→ PROVIDED RECORDS
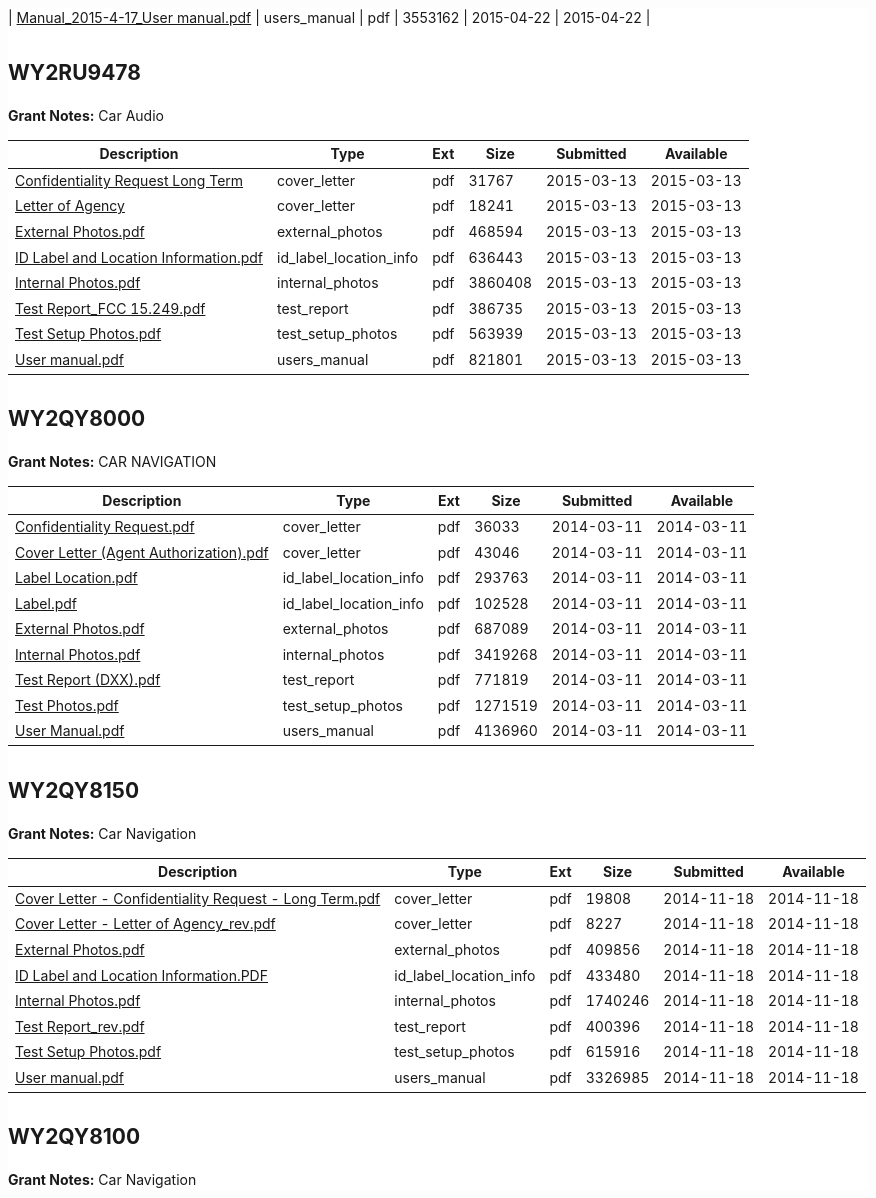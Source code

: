 | [Manual_2015-4-17_User manual.pdf](WY2QY8250/4bc5c3e0d0d0ffde343d29a196263ea7/2593204.pdf) | users_manual | pdf | 3553162 | 2015-04-22 | 2015-04-22 |
## WY2RU9478
**Grant Notes:** Car Audio

| Description | Type | Ext | Size | Submitted | Available |
| ----------- | ---- | --- | ---- | --------- | --------- |
| [Confidentiality Request Long Term](WY2RU9478/9855b06a8f824c7ba9167bb9b27322a3/2554787.pdf) | cover_letter | pdf | 31767 | 2015-03-13 | 2015-03-13 |
| [Letter of Agency](WY2RU9478/9855b06a8f824c7ba9167bb9b27322a3/2554788.pdf) | cover_letter | pdf | 18241 | 2015-03-13 | 2015-03-13 |
| [External Photos.pdf](WY2RU9478/9855b06a8f824c7ba9167bb9b27322a3/2554779.pdf) | external_photos | pdf | 468594 | 2015-03-13 | 2015-03-13 |
| [ID Label and Location Information.pdf](WY2RU9478/9855b06a8f824c7ba9167bb9b27322a3/2554780.pdf) | id_label_location_info | pdf | 636443 | 2015-03-13 | 2015-03-13 |
| [Internal Photos.pdf](WY2RU9478/9855b06a8f824c7ba9167bb9b27322a3/2554781.pdf) | internal_photos | pdf | 3860408 | 2015-03-13 | 2015-03-13 |
| [Test Report_FCC 15.249.pdf](WY2RU9478/9855b06a8f824c7ba9167bb9b27322a3/2554784.pdf) | test_report | pdf | 386735 | 2015-03-13 | 2015-03-13 |
| [Test Setup Photos.pdf](WY2RU9478/9855b06a8f824c7ba9167bb9b27322a3/2554785.pdf) | test_setup_photos | pdf | 563939 | 2015-03-13 | 2015-03-13 |
| [User manual.pdf](WY2RU9478/9855b06a8f824c7ba9167bb9b27322a3/2554786.pdf) | users_manual | pdf | 821801 | 2015-03-13 | 2015-03-13 |
## WY2QY8000
**Grant Notes:** CAR NAVIGATION

| Description | Type | Ext | Size | Submitted | Available |
| ----------- | ---- | --- | ---- | --------- | --------- |
| [Confidentiality Request.pdf](WY2QY8000/32acd5a1f1a78a59085aefde3b72c5cd/2212366.pdf) | cover_letter | pdf | 36033 | 2014-03-11 | 2014-03-11 |
| [Cover Letter (Agent Authorization).pdf](WY2QY8000/32acd5a1f1a78a59085aefde3b72c5cd/2212367.pdf) | cover_letter | pdf | 43046 | 2014-03-11 | 2014-03-11 |
| [Label Location.pdf](WY2QY8000/32acd5a1f1a78a59085aefde3b72c5cd/2212336.pdf) | id_label_location_info | pdf | 293763 | 2014-03-11 | 2014-03-11 |
| [Label.pdf](WY2QY8000/32acd5a1f1a78a59085aefde3b72c5cd/2212337.pdf) | id_label_location_info | pdf | 102528 | 2014-03-11 | 2014-03-11 |
| [External Photos.pdf](WY2QY8000/32acd5a1f1a78a59085aefde3b72c5cd/2212335.pdf) | external_photos | pdf | 687089 | 2014-03-11 | 2014-03-11 |
| [Internal Photos.pdf](WY2QY8000/32acd5a1f1a78a59085aefde3b72c5cd/2212338.pdf) | internal_photos | pdf | 3419268 | 2014-03-11 | 2014-03-11 |
| [Test Report (DXX).pdf](WY2QY8000/32acd5a1f1a78a59085aefde3b72c5cd/2212346.pdf) | test_report | pdf | 771819 | 2014-03-11 | 2014-03-11 |
| [Test Photos.pdf](WY2QY8000/32acd5a1f1a78a59085aefde3b72c5cd/2212345.pdf) | test_setup_photos | pdf | 1271519 | 2014-03-11 | 2014-03-11 |
| [User Manual.pdf](WY2QY8000/32acd5a1f1a78a59085aefde3b72c5cd/2212286.pdf) | users_manual | pdf | 4136960 | 2014-03-11 | 2014-03-11 |
## WY2QY8150
**Grant Notes:** Car Navigation

| Description | Type | Ext | Size | Submitted | Available |
| ----------- | ---- | --- | ---- | --------- | --------- |
| [Cover Letter - Confidentiality Request - Long Term.pdf](WY2QY8150/f86598ff7231bfe726b31ae9e87635a8/2447785.pdf) | cover_letter | pdf | 19808 | 2014-11-18 | 2014-11-18 |
| [Cover Letter - Letter of Agency_rev.pdf](WY2QY8150/f86598ff7231bfe726b31ae9e87635a8/2447786.pdf) | cover_letter | pdf | 8227 | 2014-11-18 | 2014-11-18 |
| [External Photos.pdf](WY2QY8150/f86598ff7231bfe726b31ae9e87635a8/2447777.pdf) | external_photos | pdf | 409856 | 2014-11-18 | 2014-11-18 |
| [ID Label and Location Information.PDF](WY2QY8150/f86598ff7231bfe726b31ae9e87635a8/2447778.pdf) | id_label_location_info | pdf | 433480 | 2014-11-18 | 2014-11-18 |
| [Internal Photos.pdf](WY2QY8150/f86598ff7231bfe726b31ae9e87635a8/2447779.pdf) | internal_photos | pdf | 1740246 | 2014-11-18 | 2014-11-18 |
| [Test Report_rev.pdf](WY2QY8150/f86598ff7231bfe726b31ae9e87635a8/2447782.pdf) | test_report | pdf | 400396 | 2014-11-18 | 2014-11-18 |
| [Test Setup Photos.pdf](WY2QY8150/f86598ff7231bfe726b31ae9e87635a8/2447783.pdf) | test_setup_photos | pdf | 615916 | 2014-11-18 | 2014-11-18 |
| [User manual.pdf](WY2QY8150/f86598ff7231bfe726b31ae9e87635a8/2447784.pdf) | users_manual | pdf | 3326985 | 2014-11-18 | 2014-11-18 |
## WY2QY8100
**Grant Notes:** Car Navigation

→ ABOUT THIS TASK
Start with the line above that contains "771819 | 2014-03-11 | 2014-03-11 |" and end with the line that contains "615916 | 2014-11-18 | 2014-11-18 |". Write out those lines exactly, and only those.

→ RESULT OF THE EXERCISE
| [Test Report (DXX).pdf](WY2QY8000/32acd5a1f1a78a59085aefde3b72c5cd/2212346.pdf) | test_report | pdf | 771819 | 2014-03-11 | 2014-03-11 |
| [Test Photos.pdf](WY2QY8000/32acd5a1f1a78a59085aefde3b72c5cd/2212345.pdf) | test_setup_photos | pdf | 1271519 | 2014-03-11 | 2014-03-11 |
| [User Manual.pdf](WY2QY8000/32acd5a1f1a78a59085aefde3b72c5cd/2212286.pdf) | users_manual | pdf | 4136960 | 2014-03-11 | 2014-03-11 |
## WY2QY8150
**Grant Notes:** Car Navigation

| Description | Type | Ext | Size | Submitted | Available |
| ----------- | ---- | --- | ---- | --------- | --------- |
| [Cover Letter - Confidentiality Request - Long Term.pdf](WY2QY8150/f86598ff7231bfe726b31ae9e87635a8/2447785.pdf) | cover_letter | pdf | 19808 | 2014-11-18 | 2014-11-18 |
| [Cover Letter - Letter of Agency_rev.pdf](WY2QY8150/f86598ff7231bfe726b31ae9e87635a8/2447786.pdf) | cover_letter | pdf | 8227 | 2014-11-18 | 2014-11-18 |
| [External Photos.pdf](WY2QY8150/f86598ff7231bfe726b31ae9e87635a8/2447777.pdf) | external_photos | pdf | 409856 | 2014-11-18 | 2014-11-18 |
| [ID Label and Location Information.PDF](WY2QY8150/f86598ff7231bfe726b31ae9e87635a8/2447778.pdf) | id_label_location_info | pdf | 433480 | 2014-11-18 | 2014-11-18 |
| [Internal Photos.pdf](WY2QY8150/f86598ff7231bfe726b31ae9e87635a8/2447779.pdf) | internal_photos | pdf | 1740246 | 2014-11-18 | 2014-11-18 |
| [Test Report_rev.pdf](WY2QY8150/f86598ff7231bfe726b31ae9e87635a8/2447782.pdf) | test_report | pdf | 400396 | 2014-11-18 | 2014-11-18 |
| [Test Setup Photos.pdf](WY2QY8150/f86598ff7231bfe726b31ae9e87635a8/2447783.pdf) | test_setup_photos | pdf | 615916 | 2014-11-18 | 2014-11-18 |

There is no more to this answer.